New research from Maryland Smith finance professor Russell Wermers rebuts a critique of another paper he and two co-authors published in 2010 that introduced a new way to evaluate mutual fund performance.
Wermers, chair of Smith’s finance department and director of its Center for Financial Policy, worked with Laurent Barras of McGill University and Oliver Scaillet of the University of Geneva on the original paper and this latest research, published in the Journal of Finance, a leading scholarly journal.
In their original work, the researchers apply a new econometric approach – the False Discovery Rate – to the field of mutual fund performance.

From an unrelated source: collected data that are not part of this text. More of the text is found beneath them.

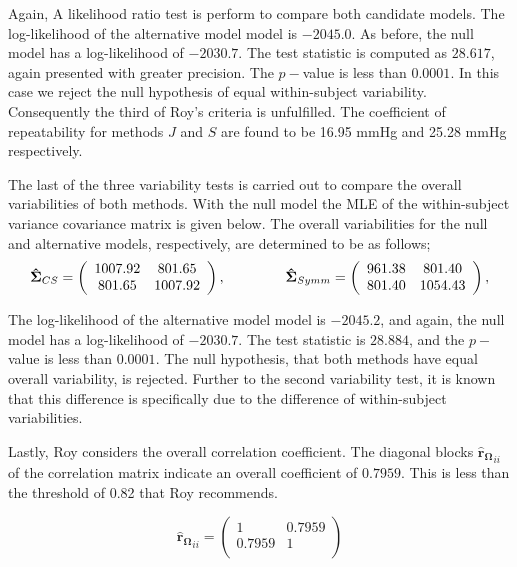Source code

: \documentclass[12pt, a4paper]{article}
\theoremstyle{plain}
\theoremstyle{definition}
\theoremstyle{remark}
\begin{document}
Again, A likelihood ratio test is perform to compare both candidate models. The log-likelihood of the alternative model model is $-2045.0$. As before, the null model has a log-likelihood of $-2030.7$. The test statistic is computed as $28.617$, again presented with greater precision. The $p-$value is less than $0.0001$. In this case we reject the null hypothesis of equal within-subject variability. Consequently the third of Roy's criteria is unfulfilled.
The coefficient of repeatability for methods $J$ and $S$ are found to be 16.95 mmHg and 25.28 mmHg respectively.

The last of the three variability tests is carried out to compare the overall variabilities of both methods.
With the null model the MLE of the within-subject variance covariance matrix is given below. The overall variabilities for the null and alternative models, respectively, are determined to be as follows;
\[
\boldsymbol{\hat{\Sigma}}_{CS} = \left( \begin{array}{cc}
    1007.92  & 801.65  \\
    801.65  & 1007.92  \\
    \end{array}\right),
    \hspace{1.5cm}
\boldsymbol{\hat{\Sigma}}_{Symm} = \left( \begin{array}{cc}
    961.38 & 801.40  \\
    801.40 & 1054.43  \\
    \end{array}\right),
\]

The log-likelihood of the alternative model model is $-2045.2$, and again, the null model has a log-likelihood of $-2030.7$. The test statistic is $28.884$, and the $p-$value is less than $0.0001$. The null hypothesis, that both methods have equal overall variability, is rejected. Further to the second variability test, it is known that this difference is specifically due to the difference of within-subject variabilities.

Lastly, Roy considers the overall correlation coefficient. The diagonal blocks $\boldsymbol{\hat{r}_{\Omega}}_{ii}$ of the correlation matrix indicate an overall coefficient of $0.7959$. This is less than the threshold of 0.82 that Roy recommends.

\[
\boldsymbol{\hat{r}_{\Omega}}_{ii} = \left( \begin{array}{cc}
    1  & 0.7959  \\
    0.7959  & 1  \\
    \end{array}\right)
\]
\end{document}
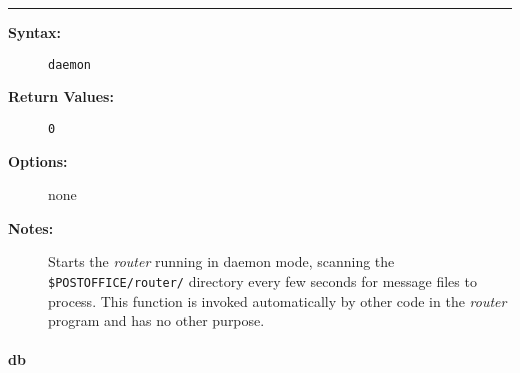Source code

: \hrule
\begin{description}
\item[{\bf Syntax:}] \mbox{}

{\tt daemon}

\item[{\bf Return Values:}] \mbox{}

\begin{description}
\item[{\tt 0}] \mbox{}



\end{description}


\item[{\bf Options:}] \mbox{}

none  

\item[{\bf Notes:}] \mbox{}

Starts the {\em router\/} running in daemon mode, 
scanning the {\tt \$POSTOFFICE/router/} directory every few 
seconds for message files to process. This function is invoked 
automatically by other code in the {\em router\/} program and has no 
other purpose.

\end{description}


\vspace {2pt}


\paragraph{db}

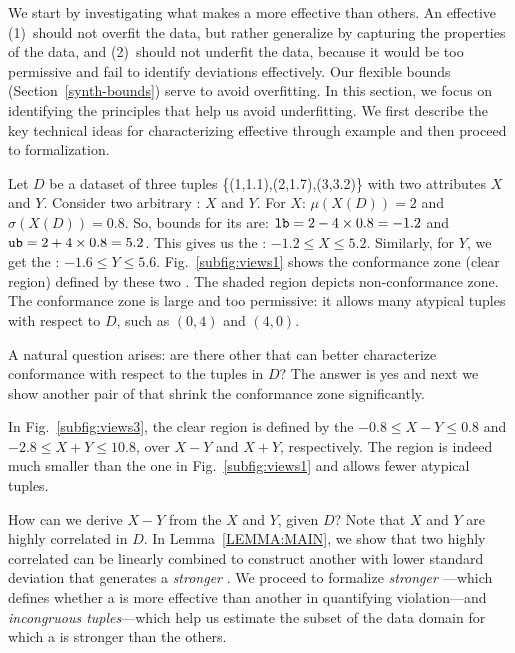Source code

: We start by investigating what makes a \invariant more effective than others.
An effective \invariant (1)~should not overfit the data, but rather generalize
by capturing the properties of the data, and (2)~should not underfit the data,
because it would be too permissive and fail to identify deviations effectively.
Our flexible bounds (Section~\ref{synth-bounds}) serve to avoid overfitting. In
this section, we focus on identifying the principles that help us avoid
underfitting. We first describe the key technical ideas for characterizing
effective \views through example and then proceed to formalization.

% 
\begin{example}\label{ex:badproj}
	  Let $D$ be a dataset of three tuples
	 \{(1,1.1),(2,1.7),(3,3.2)\} with two attributes $X$ and $Y$. Consider two
	 arbitrary \views: $X$ and $Y$. For $X$: $\mu(X(D)) = 2$ and $\sigma(X(D)) =
	 0.8$. So, bounds for its \di are: ${\mathtt{lb}} = 2 - 4 \times 0.8 = -1.2$ and ${\mathtt{ub}} =
	 2 + 4 \times 0.8 = 5.2$. This gives us the \di: $-1.2 \le X \le 5.2$.
	 Similarly, for $Y$, we get the \di: $-1.6 \le Y \le 5.6$.
	 Fig.~\ref{subfig:views1} shows the conformance zone (clear region) defined by
	 these two \dis. The shaded region depicts non-conformance zone. The
	 conformance zone is large and too permissive: it allows many atypical tuples
	 with respect to $D$, such as $(0,4)$ and $(4, 0)$.
\end{example}

A natural question arises: are there other \views that can better characterize
conformance with respect to the tuples in $D$? The answer is yes and next we
show another pair of \views that shrink the conformance zone significantly.

\begin{example}\label{ex:goodproj} 
	 In Fig.~\ref{subfig:views3}, the clear region is defined by the \dis $-0.8
	 \le X - Y \le 0.8$ and $-2.8 \le X + Y \le 10.8$, over \views $X-Y$ and
	 $X+Y$, respectively. The region is indeed much smaller than the one in
	 Fig.~\ref{subfig:views1} and allows fewer atypical tuples.
\end{example}




How can we derive \view $X-Y$ from the \views $X$ and $Y$, given $D$? Note that
$X$ and $Y$ are highly correlated in $D$. In Lemma~\ref{LEMMA:MAIN}, we show
that two highly correlated \views can be linearly combined to construct another
\view with lower standard deviation that generates a \emph{stronger} \invariant.
We proceed to formalize {\em{stronger \invariant}}---which defines whether a
\invariant is more effective than another in quantifying violation---and
\emph{incongruous tuples}---which help us estimate the subset of the data
domain for which a \invariant is stronger than the others.

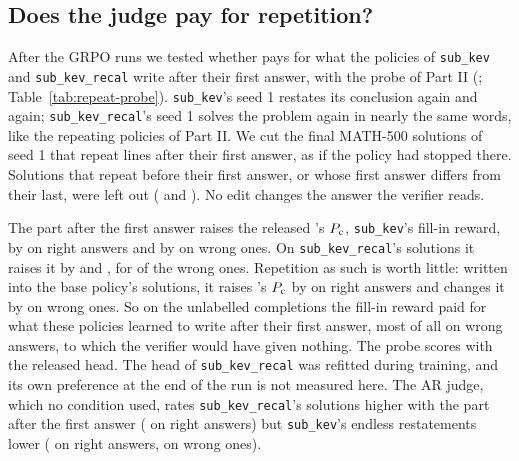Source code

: \begin{table}[t]
\centering\small

\caption{The fill-in reward of unlabelled training completions that open with an informal draft minus that of the other
unlabelled completions of the same group with the same verdict (right or wrong), per 50-step window, mean over the
groups that hold both, in percentage points; -- where no group did.}
\label{tab:sub-draftfill}
\end{table}

\subsection{Does the judge pay for repetition?}\label{sec:res-repeat}

After the GRPO runs we tested whether \kev{} pays for what the policies of \texttt{sub\_kev} and
\texttt{sub\_kev\_recal} write after their first answer, with the probe of Part II (;
Table~\ref{tab:repeat-probe}). \texttt{sub\_kev}'s seed 1 restates its conclusion again and again;
\texttt{sub\_kev\_recal}'s seed 1 solves the problem again in nearly the same words, like the repeating policies of
Part II. We cut the final MATH-500 solutions of seed 1 that repeat lines after their first answer, as if the policy
had stopped there. Solutions that repeat before their first answer, or whose first answer differs from their last,
were left out ( and ). No edit changes the answer the verifier reads.

The part after the first answer raises the released \kev{}'s $\pc$, \texttt{sub\_kev}'s fill-in reward, by
  on right answers and by
  on wrong ones. On
\texttt{sub\_kev\_recal}'s solutions it raises it by 
 and 
, for  of the wrong ones.
Repetition as such is worth little: written into the base policy's solutions, it raises \kev{}'s $\pc$ by
 on right answers and changes it by  on wrong ones. So on the unlabelled
completions the fill-in reward paid for what these policies learned to write after their first answer, most of all on
wrong answers, to which the verifier would have given nothing. The probe scores with the released head. The head of
\texttt{sub\_kev\_recal} was refitted during training, and its own preference at the end of the run is not measured
here. The AR judge, which no condition used, rates \texttt{sub\_kev\_recal}'s solutions higher with the part after the
first answer ( on right answers) but \texttt{sub\_kev}'s endless restatements lower
( on right answers,  on wrong ones).

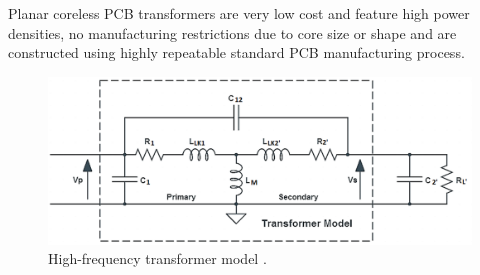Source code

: \documentclass[conference]{IEEEtran}
\begin{document}
Planar coreless PCB transformers are very low cost and feature high power densities, no manufacturing restrictions due to core size or shape and are constructed using highly repeatable standard PCB manufacturing process. 

\begin{figure}[t]
	\centering
	\includegraphics[width=1\columnwidth]{./img/HF_Model}
	\caption{High-frequency transformer model \cite{TangHuiFundamental}.}
	\label{fig:HF-Model}
\end{figure}
\end{document}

They use the approach to estimate the proportions of zero and nonzero alpha funds in the population and form portfolios of funds that differ in their ability to generate future positive alphas.

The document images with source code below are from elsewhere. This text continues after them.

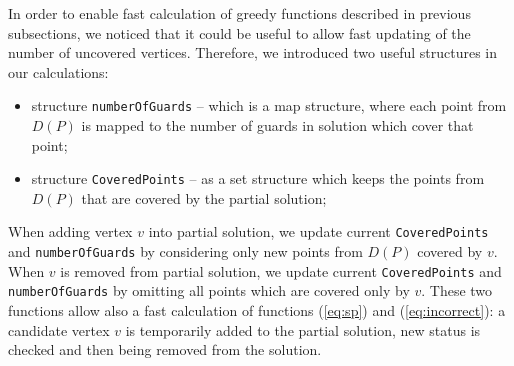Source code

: \documentclass[runningheads,a4paper]{elsarticle}
\begin{document}
	In order to enable fast calculation of greedy functions described in previous subsections, we noticed that it could be useful to allow fast updating of the number of uncovered vertices. Therefore, we introduced two useful structures in our calculations: %
	\begin{itemize}
		\item structure \texttt{numberOfGuards} -- which is a map structure, where each point from $D(P)$ is mapped to the number of guards in solution which cover that point;
		\item structure \texttt{CoveredPoints} -- as a set structure which keeps the points from $D(P)$ that are covered by the partial solution;
	\end{itemize}
  When adding vertex $v$ into partial solution, we update current \texttt{CoveredPoints} and \texttt{numberOfGuards} by considering only new points from $D(P)$ covered by $v$.
  When $v$ is removed from partial solution, we update current \texttt{CoveredPoints} and \texttt{numberOfGuards} by omitting all points which are covered only by $v$.  These two functions allow also a fast calculation of  functions (\ref{eq:sp}) and  (\ref{eq:incorrect}): a candidate vertex $v$ is temporarily added to the partial solution, new status is checked and then being removed from the solution.


\end{document}
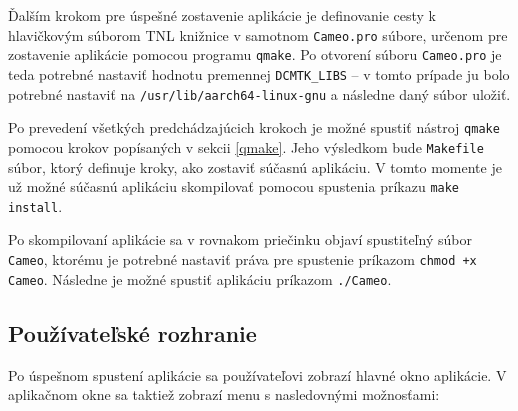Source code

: {Ďalším krokom pre úspešné zostavenie aplikácie je definovanie cesty k hlavičkovým súborom TNL knižnice v samotnom \texttt{Cameo.pro} súbore, určenom pre zostavenie aplikácie pomocou programu \texttt{qmake}. Po otvorení súboru \texttt{Cameo.pro} je teda potrebné nastaviť hodnotu premennej \lstinline{DCMTK_LIBS} -- v tomto prípade ju bolo potrebné nastaviť na \texttt{/usr/lib/aarch64-linux-gnu} a následne daný súbor uložiť.

Po prevedení všetkých predchádzajúcich krokoch je možné spustiť nástroj \texttt{qmake} pomocou krokov popísaných v sekcii \ref{qmake}. Jeho výsledkom bude \texttt{Makefile} súbor, ktorý definuje kroky, ako zostaviť súčasnú aplikáciu. V tomto momente je už možné súčasnú aplikáciu skompilovať pomocou spustenia príkazu \texttt{make install}.

Po skompilovaní aplikácie sa v rovnakom priečinku objaví spustiteľný súbor \texttt{Cameo}, ktorému je potrebné nastaviť práva pre spustenie príkazom \texttt{chmod +x Cameo}. Následne je možné spustiť aplikáciu príkazom \texttt{./Cameo}.

\subsection {Používateľské rozhranie}

Po úspešnom spustení aplikácie sa používateľovi zobrazí hlavné okno aplikácie.
V aplikačnom okne sa taktiež zobrazí menu s nasledovnými možnosťami:

}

A 2019 paper by other researchers conducts a critical evaluation of the 2010 research, challenging Wermers’ and his co-authors on their simulation analysis based on their choice of parameter values.

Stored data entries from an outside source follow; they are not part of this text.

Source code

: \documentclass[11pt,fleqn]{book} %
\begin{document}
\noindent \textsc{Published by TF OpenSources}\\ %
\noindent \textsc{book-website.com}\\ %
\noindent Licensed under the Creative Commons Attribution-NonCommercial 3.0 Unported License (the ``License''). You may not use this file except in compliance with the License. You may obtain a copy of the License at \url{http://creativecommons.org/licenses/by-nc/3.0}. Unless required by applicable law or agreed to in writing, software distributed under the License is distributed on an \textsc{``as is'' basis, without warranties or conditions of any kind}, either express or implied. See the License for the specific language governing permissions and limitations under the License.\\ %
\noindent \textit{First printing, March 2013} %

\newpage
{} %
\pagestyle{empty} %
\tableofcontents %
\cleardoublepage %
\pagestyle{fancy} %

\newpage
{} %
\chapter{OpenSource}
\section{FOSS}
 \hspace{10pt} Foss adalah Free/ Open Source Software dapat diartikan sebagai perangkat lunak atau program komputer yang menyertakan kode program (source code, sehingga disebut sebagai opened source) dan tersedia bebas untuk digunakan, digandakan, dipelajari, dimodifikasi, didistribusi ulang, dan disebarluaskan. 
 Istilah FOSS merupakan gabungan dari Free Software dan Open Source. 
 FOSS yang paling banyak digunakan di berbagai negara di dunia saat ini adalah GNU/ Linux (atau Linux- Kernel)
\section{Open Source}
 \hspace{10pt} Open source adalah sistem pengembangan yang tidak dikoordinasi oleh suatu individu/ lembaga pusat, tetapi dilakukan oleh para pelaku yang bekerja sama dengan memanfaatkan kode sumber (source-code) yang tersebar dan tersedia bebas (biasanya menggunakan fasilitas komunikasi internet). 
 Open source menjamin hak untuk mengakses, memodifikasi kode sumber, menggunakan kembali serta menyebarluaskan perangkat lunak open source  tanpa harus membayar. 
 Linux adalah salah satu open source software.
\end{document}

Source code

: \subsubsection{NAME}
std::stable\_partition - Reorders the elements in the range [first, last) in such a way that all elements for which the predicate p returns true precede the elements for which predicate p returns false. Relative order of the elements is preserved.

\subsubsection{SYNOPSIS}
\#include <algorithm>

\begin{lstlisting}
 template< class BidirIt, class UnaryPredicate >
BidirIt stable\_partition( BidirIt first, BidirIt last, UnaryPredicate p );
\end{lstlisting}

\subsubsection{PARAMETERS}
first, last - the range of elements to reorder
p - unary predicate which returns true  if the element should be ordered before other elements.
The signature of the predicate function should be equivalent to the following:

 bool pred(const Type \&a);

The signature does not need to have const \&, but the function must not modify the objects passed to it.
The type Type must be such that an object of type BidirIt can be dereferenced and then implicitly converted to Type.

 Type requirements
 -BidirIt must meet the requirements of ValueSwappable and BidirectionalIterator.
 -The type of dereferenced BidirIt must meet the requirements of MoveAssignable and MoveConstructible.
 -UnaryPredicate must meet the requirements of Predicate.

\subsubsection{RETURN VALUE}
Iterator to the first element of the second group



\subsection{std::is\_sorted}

The False Discovery Rate has increasingly been used to evaluate mutual fund performance, as well as other areas of finance, because it’s simple and fast, write Wermers, Barras and Scaillet: “Simply put, it amounts to estimating a simple average based on t-statistics. This contrasts with alternative approaches that impose much more structure to improve estimation performance.”
In this paper, Wermers and his co-authors replicate their critics’ results, then explore an issue the critics raise about bias by using different parameter values and updating the sample period.
With these new tweaks, the researchers show the performance of the False Discovery Rate (FDR) improves dramatically, and that the critique misses some important real-world parameters. These results, along with those of the critical research, indicate that using the FDR in finance should be done with careful evaluation of the underlying data-generating process, especially with small samples.
“The results represent good news for the academic community, which typically favors statistical methods that are simple and fast—two major advantages of the FDR approach,” write the researchers.